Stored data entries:
============================================================
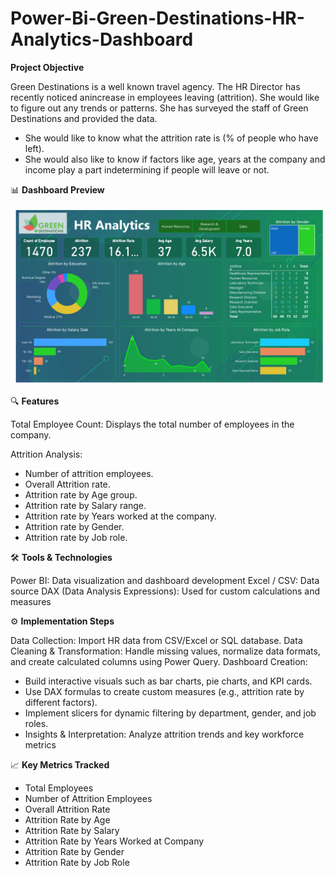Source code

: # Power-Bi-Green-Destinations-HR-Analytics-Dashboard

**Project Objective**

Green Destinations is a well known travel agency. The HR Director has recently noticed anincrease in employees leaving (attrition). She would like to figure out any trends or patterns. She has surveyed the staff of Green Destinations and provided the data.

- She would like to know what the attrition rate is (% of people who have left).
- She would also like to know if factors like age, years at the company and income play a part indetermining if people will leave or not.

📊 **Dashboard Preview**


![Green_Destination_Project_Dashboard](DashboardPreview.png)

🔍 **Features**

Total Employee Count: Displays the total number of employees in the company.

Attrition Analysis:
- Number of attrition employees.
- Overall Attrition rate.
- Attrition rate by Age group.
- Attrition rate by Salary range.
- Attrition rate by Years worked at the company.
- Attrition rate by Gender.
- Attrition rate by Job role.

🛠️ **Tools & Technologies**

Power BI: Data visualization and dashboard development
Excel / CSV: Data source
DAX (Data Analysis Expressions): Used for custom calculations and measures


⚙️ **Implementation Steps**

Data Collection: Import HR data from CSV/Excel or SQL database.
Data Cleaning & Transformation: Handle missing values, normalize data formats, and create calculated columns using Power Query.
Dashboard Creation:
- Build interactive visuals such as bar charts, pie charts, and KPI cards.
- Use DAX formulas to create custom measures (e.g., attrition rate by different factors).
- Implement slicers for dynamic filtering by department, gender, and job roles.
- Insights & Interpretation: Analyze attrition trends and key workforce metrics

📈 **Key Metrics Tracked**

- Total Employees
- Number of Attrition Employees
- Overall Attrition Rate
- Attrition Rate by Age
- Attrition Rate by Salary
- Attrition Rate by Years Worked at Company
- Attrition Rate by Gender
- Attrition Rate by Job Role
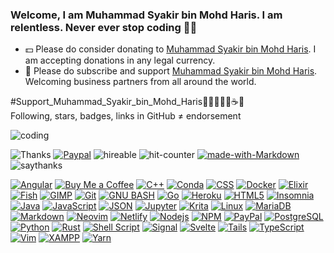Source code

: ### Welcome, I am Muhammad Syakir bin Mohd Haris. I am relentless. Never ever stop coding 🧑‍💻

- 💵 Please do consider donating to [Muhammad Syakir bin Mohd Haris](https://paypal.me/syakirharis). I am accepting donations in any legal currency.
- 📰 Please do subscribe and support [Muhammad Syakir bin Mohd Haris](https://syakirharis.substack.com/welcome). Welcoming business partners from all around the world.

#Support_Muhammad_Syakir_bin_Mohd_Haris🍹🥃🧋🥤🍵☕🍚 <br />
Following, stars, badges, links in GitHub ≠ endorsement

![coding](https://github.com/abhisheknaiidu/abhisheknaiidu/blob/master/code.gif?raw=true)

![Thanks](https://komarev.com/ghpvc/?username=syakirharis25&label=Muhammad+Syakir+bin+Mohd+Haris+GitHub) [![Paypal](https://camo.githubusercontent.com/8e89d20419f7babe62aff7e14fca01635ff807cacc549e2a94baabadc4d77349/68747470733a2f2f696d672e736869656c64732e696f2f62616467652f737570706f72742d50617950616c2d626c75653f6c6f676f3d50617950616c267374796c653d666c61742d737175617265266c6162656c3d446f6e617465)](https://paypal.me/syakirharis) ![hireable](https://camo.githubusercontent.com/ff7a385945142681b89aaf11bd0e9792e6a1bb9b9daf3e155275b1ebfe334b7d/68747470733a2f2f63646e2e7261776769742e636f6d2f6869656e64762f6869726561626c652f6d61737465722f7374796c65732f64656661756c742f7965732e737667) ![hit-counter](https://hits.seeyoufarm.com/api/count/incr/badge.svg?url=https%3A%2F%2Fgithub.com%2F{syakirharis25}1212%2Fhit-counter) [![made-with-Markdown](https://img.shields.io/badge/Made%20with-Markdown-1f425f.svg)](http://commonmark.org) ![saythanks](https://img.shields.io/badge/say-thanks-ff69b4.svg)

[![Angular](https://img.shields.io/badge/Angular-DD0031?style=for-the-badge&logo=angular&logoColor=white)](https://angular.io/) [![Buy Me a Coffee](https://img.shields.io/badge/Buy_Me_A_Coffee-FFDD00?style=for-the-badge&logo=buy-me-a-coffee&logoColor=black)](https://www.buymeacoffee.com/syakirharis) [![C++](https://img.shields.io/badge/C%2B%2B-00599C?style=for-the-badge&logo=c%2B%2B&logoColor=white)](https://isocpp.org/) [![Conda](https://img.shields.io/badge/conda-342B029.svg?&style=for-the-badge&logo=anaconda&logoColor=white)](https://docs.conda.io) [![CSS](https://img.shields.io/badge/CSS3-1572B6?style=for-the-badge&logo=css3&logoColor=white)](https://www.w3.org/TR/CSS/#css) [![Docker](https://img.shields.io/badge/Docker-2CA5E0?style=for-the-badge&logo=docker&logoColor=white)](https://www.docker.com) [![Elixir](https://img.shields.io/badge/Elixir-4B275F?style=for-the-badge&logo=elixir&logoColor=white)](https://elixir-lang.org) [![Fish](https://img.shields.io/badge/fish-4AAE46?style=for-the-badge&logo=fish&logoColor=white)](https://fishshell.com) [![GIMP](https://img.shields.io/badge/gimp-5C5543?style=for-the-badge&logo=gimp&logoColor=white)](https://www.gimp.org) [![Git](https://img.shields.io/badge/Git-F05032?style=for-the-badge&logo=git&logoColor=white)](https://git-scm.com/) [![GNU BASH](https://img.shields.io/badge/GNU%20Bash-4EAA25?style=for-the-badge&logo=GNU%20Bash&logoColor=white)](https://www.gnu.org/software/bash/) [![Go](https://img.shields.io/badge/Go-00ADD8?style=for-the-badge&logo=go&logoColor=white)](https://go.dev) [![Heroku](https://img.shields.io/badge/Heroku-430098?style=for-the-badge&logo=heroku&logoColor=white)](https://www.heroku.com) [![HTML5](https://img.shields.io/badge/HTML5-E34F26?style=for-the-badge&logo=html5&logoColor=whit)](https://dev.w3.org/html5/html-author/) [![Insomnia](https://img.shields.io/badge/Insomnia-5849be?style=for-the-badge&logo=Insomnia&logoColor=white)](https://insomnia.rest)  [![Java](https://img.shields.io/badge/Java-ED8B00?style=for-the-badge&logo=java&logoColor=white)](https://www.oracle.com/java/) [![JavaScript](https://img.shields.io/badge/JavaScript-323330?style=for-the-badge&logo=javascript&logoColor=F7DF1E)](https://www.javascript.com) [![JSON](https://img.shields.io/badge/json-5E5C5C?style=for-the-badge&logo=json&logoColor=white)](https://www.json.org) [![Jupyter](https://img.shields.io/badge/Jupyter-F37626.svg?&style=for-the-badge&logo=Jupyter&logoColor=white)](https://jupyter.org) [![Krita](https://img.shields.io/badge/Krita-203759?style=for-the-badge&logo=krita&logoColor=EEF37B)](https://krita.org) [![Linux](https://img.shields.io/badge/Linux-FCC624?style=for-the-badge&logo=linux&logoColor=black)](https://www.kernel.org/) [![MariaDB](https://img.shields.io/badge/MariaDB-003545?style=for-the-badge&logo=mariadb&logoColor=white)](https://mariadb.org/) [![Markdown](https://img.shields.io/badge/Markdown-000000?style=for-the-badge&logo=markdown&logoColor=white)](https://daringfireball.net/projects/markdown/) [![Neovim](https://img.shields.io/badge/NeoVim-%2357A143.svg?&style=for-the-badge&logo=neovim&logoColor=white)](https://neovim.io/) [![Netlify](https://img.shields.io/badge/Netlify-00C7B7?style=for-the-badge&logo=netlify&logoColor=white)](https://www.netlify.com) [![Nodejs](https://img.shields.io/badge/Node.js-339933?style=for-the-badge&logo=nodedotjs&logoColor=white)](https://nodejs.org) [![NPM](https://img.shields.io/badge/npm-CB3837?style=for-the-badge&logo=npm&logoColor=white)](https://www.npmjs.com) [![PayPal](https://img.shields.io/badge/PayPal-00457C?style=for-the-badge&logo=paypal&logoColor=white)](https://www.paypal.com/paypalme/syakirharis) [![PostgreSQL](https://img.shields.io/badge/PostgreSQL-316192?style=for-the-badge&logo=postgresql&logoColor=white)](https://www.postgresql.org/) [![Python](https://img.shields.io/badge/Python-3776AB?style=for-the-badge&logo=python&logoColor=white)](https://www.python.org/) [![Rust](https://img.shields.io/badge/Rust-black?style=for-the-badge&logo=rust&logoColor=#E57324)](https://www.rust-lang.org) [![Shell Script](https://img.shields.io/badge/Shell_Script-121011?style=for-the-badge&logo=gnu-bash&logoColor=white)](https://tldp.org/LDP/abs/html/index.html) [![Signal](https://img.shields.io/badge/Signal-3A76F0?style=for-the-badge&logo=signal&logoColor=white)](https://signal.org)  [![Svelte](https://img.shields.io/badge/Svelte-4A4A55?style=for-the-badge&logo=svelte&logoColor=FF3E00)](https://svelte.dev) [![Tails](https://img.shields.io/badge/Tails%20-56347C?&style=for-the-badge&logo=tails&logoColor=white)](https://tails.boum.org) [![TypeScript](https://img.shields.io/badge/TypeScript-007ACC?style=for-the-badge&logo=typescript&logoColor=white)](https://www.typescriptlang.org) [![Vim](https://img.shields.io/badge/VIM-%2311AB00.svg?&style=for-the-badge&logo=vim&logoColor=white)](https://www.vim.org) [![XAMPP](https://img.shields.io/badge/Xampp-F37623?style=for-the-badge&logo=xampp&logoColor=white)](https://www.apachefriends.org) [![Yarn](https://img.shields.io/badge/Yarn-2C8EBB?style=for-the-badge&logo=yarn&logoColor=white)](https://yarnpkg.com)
============================================================
**Exercise prompt:** Transcribe the records above from the line holding "- Attrition rate by Job role." down to the line holding "Data Cleaning &", inclusive, without adding anything.

**Exercise output:**
- Attrition rate by Job role.

🛠️ **Tools & Technologies**

Power BI: Data visualization and dashboard development
Excel / CSV: Data source
DAX (Data Analysis Expressions): Used for custom calculations and measures


⚙️ **Implementation Steps**

Data Collection: Import HR data from CSV/Excel or SQL database.
Data Cleaning & Transformation: Handle missing values, normalize data formats, and create calculated columns using Power Query.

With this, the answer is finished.